Source data
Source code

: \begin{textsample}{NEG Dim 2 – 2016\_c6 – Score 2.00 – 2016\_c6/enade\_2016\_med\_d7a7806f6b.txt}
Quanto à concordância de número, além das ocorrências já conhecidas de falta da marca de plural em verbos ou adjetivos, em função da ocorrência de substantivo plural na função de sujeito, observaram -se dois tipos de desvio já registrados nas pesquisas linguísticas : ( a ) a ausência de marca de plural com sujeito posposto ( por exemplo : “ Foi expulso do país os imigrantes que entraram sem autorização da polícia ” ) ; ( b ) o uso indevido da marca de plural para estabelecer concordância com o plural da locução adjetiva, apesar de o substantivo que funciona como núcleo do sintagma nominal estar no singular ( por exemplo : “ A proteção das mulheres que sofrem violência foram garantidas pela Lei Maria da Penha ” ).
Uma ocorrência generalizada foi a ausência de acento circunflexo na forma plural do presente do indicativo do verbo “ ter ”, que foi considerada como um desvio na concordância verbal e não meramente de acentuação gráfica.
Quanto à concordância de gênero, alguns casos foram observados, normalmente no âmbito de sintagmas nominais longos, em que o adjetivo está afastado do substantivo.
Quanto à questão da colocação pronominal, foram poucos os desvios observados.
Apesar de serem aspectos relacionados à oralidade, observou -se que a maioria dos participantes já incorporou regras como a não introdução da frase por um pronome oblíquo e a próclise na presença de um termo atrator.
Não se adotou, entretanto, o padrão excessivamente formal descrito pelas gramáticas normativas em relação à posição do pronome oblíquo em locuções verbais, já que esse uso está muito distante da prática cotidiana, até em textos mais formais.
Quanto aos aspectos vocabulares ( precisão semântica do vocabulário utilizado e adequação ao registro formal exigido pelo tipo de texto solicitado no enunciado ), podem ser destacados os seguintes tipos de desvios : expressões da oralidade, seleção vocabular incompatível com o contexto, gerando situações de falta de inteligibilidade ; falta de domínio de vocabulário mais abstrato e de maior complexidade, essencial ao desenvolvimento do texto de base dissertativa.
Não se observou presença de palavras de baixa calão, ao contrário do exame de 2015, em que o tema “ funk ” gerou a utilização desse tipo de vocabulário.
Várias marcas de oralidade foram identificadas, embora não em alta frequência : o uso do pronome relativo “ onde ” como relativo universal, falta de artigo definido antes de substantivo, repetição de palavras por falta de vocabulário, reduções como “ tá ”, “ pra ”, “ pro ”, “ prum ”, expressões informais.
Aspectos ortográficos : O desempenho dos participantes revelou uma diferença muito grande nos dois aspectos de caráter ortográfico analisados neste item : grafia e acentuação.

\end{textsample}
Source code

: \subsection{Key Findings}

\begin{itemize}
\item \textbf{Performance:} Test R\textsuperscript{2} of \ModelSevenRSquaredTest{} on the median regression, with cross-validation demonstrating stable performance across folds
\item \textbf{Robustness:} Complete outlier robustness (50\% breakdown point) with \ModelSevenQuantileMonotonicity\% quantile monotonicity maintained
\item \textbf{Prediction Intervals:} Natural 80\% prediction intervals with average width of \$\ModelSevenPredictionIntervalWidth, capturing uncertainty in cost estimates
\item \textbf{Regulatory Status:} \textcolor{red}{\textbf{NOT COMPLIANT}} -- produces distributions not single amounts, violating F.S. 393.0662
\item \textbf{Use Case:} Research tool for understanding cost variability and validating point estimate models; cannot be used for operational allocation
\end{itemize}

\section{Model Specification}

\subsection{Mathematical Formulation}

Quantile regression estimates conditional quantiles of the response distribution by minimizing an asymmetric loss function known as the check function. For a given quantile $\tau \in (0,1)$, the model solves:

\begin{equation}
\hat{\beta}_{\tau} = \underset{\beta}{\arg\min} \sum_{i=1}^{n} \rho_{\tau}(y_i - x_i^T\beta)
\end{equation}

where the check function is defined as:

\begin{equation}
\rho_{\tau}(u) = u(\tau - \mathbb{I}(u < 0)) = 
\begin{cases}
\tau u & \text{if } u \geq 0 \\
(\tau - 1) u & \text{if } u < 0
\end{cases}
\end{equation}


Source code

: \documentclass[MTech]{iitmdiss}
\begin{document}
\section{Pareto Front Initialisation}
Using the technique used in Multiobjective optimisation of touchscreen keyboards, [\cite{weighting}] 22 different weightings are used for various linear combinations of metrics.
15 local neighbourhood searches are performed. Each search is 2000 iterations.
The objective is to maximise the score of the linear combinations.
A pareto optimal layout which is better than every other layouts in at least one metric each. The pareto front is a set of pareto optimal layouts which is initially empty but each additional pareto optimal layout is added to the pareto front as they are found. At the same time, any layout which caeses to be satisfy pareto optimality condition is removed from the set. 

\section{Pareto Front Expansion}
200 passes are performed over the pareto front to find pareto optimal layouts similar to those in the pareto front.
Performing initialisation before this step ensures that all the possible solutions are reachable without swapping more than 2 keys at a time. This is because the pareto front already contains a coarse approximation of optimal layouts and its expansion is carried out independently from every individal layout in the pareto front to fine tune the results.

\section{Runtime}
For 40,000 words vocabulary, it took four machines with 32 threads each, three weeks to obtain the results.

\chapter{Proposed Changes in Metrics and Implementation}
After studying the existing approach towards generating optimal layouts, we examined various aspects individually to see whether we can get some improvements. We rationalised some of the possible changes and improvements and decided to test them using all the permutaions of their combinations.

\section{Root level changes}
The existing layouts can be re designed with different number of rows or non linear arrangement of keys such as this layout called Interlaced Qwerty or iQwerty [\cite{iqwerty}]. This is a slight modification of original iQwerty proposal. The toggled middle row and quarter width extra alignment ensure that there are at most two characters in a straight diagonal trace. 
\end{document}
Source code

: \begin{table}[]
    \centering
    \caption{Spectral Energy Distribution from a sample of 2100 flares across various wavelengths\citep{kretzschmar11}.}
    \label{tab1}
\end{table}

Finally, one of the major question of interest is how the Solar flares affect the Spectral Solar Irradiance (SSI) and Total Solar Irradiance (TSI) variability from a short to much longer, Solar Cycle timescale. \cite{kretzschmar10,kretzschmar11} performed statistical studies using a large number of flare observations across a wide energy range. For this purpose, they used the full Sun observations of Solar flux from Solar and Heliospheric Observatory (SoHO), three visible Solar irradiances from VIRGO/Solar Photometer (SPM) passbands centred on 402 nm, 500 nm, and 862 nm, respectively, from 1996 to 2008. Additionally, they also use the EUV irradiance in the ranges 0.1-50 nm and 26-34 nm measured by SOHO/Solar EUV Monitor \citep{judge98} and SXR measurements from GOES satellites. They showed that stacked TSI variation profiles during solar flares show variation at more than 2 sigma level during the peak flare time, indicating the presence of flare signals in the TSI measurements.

Exercise directions:
Note every line of the records that holds the word "quantile", and copy it.

Answer section:
\item \textbf{Robustness:} Complete outlier robustness (50\% breakdown point) with \ModelSevenQuantileMonotonicity\% quantile monotonicity maintained
Quantile regression estimates conditional quantiles of the response distribution by minimizing an asymmetric loss function known as the check function. For a given quantile $\tau \in (0,1)$, the model solves:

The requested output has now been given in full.